Watch a 200-elk starting population grow under a 400-per-year birth rate, cross the 1,200 carrying capacity threshold, and fall as starvation raises the death rate to 600 per year.
Switch-Its makes the mechanism manipulable
Switch-Its magnetic dry-erase blocks let each component of the model (stock, inflow, outflow, and trigger) occupy its own labeled block so the whole system can be built and adjusted on a whiteboard. Moving blocks in and out of the population stock, changing rate values, or activating the carrying capacity trigger makes the mechanism visible in a way that a static graph cannot.

Set up the stock and label the flows
The framework goes up first. Elk Population labels the stock rectangle, ready to hold individual elk blocks. Birth Rate sits at the inflow position on the left, Death Rate at the outflow below. Population Dynamics labels the whole system, and the herd starts with a single 200-elk block inside the rectangle.

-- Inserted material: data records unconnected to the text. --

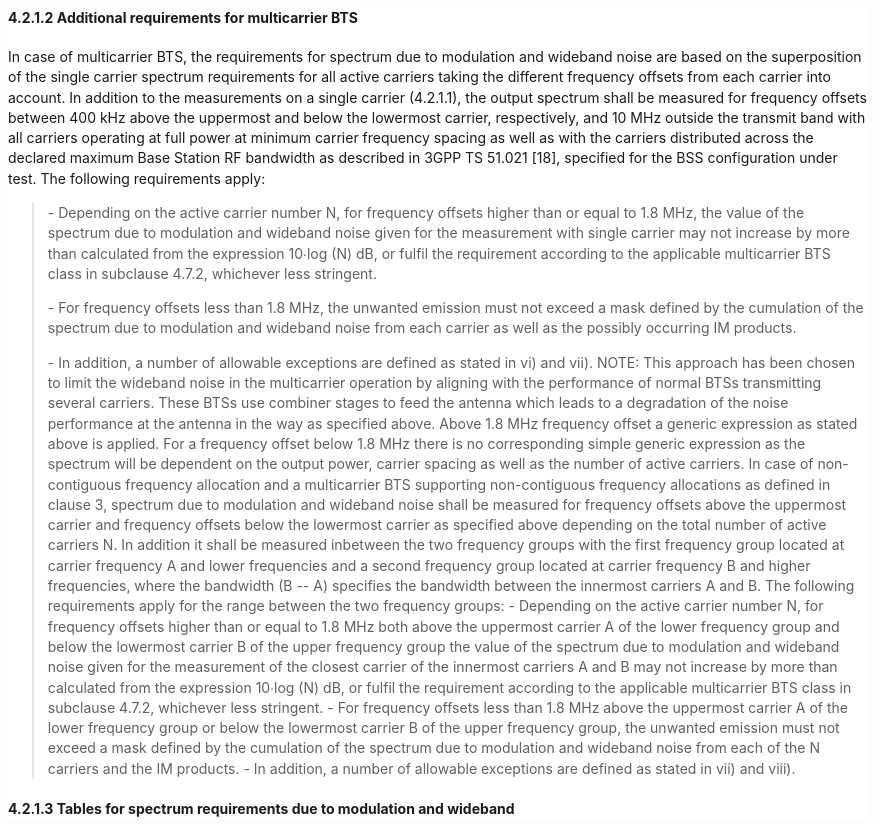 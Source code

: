 #### 4.2.1.2 Additional requirements for multicarrier BTS
In case of multicarrier BTS, the requirements for spectrum due to modulation
and wideband noise are based on the superposition of the single carrier
spectrum requirements for all active carriers taking the different frequency
offsets from each carrier into account. In addition to the measurements on a
single carrier (4.2.1.1), the output spectrum shall be measured for frequency
offsets between 400 kHz above the uppermost and below the lowermost carrier,
respectively, and 10 MHz outside the transmit band with all carriers operating
at full power at minimum carrier frequency spacing as well as with the
carriers distributed across the declared maximum Base Station RF bandwidth as
described in 3GPP TS 51.021 [18], specified for the BSS configuration under
test. The following requirements apply:
> \- Depending on the active carrier number N, for frequency offsets higher
> than or equal to 1.8 MHz, the value of the spectrum due to modulation and
> wideband noise given for the measurement with single carrier may not
> increase by more than calculated from the expression 10∙log (N) dB, or
> fulfil the requirement according to the applicable multicarrier BTS class in
> subclause 4.7.2, whichever less stringent.
>
> \- For frequency offsets less than 1.8 MHz, the unwanted emission must not
> exceed a mask defined by the cumulation of the spectrum due to modulation
> and wideband noise from each carrier as well as the possibly occurring IM
> products.
>
> \- In addition, a number of allowable exceptions are defined as stated in
> vi) and vii).
NOTE: This approach has been chosen to limit the wideband noise in the
multicarrier operation by aligning with the performance of normal BTSs
transmitting several carriers. These BTSs use combiner stages to feed the
antenna which leads to a degradation of the noise performance at the antenna
in the way as specified above. Above 1.8 MHz frequency offset a generic
expression as stated above is applied. For a frequency offset below 1.8 MHz
there is no corresponding simple generic expression as the spectrum will be
dependent on the output power, carrier spacing as well as the number of active
carriers.
In case of non-contiguous frequency allocation and a multicarrier BTS
supporting non-contiguous frequency allocations as defined in clause 3,
spectrum due to modulation and wideband noise shall be measured for frequency
offsets above the uppermost carrier and frequency offsets below the lowermost
carrier as specified above depending on the total number of active carriers N.
In addition it shall be measured inbetween the two frequency groups with the
first frequency group located at carrier frequency A and lower frequencies and
a second frequency group located at carrier frequency B and higher
frequencies, where the bandwidth (B -- A) specifies the bandwidth between the
innermost carriers A and B. The following requirements apply for the range
between the two frequency groups:
\- Depending on the active carrier number N, for frequency offsets higher than
or equal to 1.8 MHz both above the uppermost carrier A of the lower frequency
group and below the lowermost carrier B of the upper frequency group the value
of the spectrum due to modulation and wideband noise given for the measurement
of the closest carrier of the innermost carriers A and B may not increase by
more than calculated from the expression 10∙log (N) dB, or fulfil the
requirement according to the applicable multicarrier BTS class in subclause
4.7.2, whichever less stringent.
\- For frequency offsets less than 1.8 MHz above the uppermost carrier A of
the lower frequency group or below the lowermost carrier B of the upper
frequency group, the unwanted emission must not exceed a mask defined by the
cumulation of the spectrum due to modulation and wideband noise from each of
the N carriers and the IM products.
\- In addition, a number of allowable exceptions are defined as stated in vii)
and viii).
#### 4.2.1.3 Tables for spectrum requirements due to modulation and wideband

Run the flows and watch the herd grow
Birth rate flows in at 400 per year. Death rate flows out at 200. The net gain of 200 per year adds elk blocks to the stock one at a time. With four blocks inside the rectangle, the population has reached 800 and is still climbing toward the 1,200 carrying capacity threshold.

Trigger carrying capacity and trace the decline
The herd crosses 1,200 and the carrying capacity trigger fires. Starvation enters the model at 600 per year, far outpacing the 400-per-year birth rate. Elk blocks begin leaving the stock. Students can see exactly which condition flipped the curve downward and follow the causal chain from trigger to outcome.
Stocks, flows, and triggers give students a causal model of population change, not just a curve to describe. When each component is a physical object that can be labeled, moved, and modified, the relationship between mechanism and outcome becomes something students can manipulate directly rather than observe from a distance. That approach to making biological systems tangible is at the center of the case for concrete manipulatives in science classrooms.